*** Begin section ***
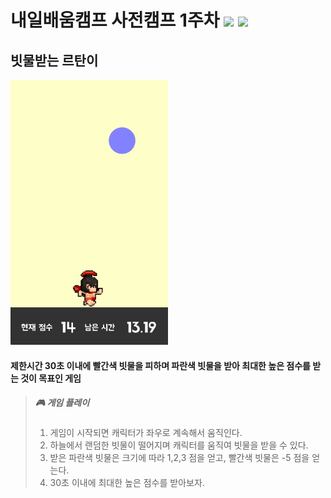 # 내일배움캠프 사전캠프 1주차 <img src="https://img.shields.io/badge/Unity-FFFFFF?style=flat&logo=Unity&logoColor=5D5D5D"/> <img src="https://img.shields.io/badge/C%23-5D5D5D?style=flat&logo=csharp&logoColor=FFFFFF"/>   
## 빗물받는 르탄이    
<img src="/IMGS/game.gif" width="50%" height="50%" title="game" alt="Game"></img>    
#### 제한시간 30초 이내에 빨간색 빗물을 피하며 파란색 빗물을 받아 최대한 높은 점수를 받는 것이 목표인 게임    
> ##### 🎮 게임 플레이
> 1. 게임이 시작되면 캐릭터가 좌우로 계속해서 움직인다.    
> 2. 하늘에서 랜덤한 빗물이 떨어지며 캐릭터를 움직여 빗물을 받을 수 있다.    
> 3. 받은 파란색 빗물은 크기에 따라 1,2,3 점을 얻고, 빨간색 빗물은 -5 점을 얻는다.    
> 4. 30초 이내에 최대한 높은 점수를 받아보자.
*** End section ***
Exercise directions:
The answer should be the full material above, printed exactly, with no pictures in it.

Result:
 # 내일배움캠프 사전캠프 1주차 <img src="https://img.shields.io/badge/Unity-FFFFFF?style=flat&logo=Unity&logoColor=5D5D5D"/> <img src="https://img.shields.io/badge/C%23-5D5D5D?style=flat&logo=csharp&logoColor=FFFFFF"/>   
## 빗물받는 르탄이    
<img src="/IMGS/game.gif" width="50%" height="50%" title="game" alt="Game"></img>    
#### 제한시간 30초 이내에 빨간색 빗물을 피하며 파란색 빗물을 받아 최대한 높은 점수를 받는 것이 목표인 게임    
> ##### 🎮 게임 플레이
> 1. 게임이 시작되면 캐릭터가 좌우로 계속해서 움직인다.    
> 2. 하늘에서 랜덤한 빗물이 떨어지며 캐릭터를 움직여 빗물을 받을 수 있다.    
> 3. 받은 파란색 빗물은 크기에 따라 1,2,3 점을 얻고, 빨간색 빗물은 -5 점을 얻는다.    
> 4. 30초 이내에 최대한 높은 점수를 받아보자.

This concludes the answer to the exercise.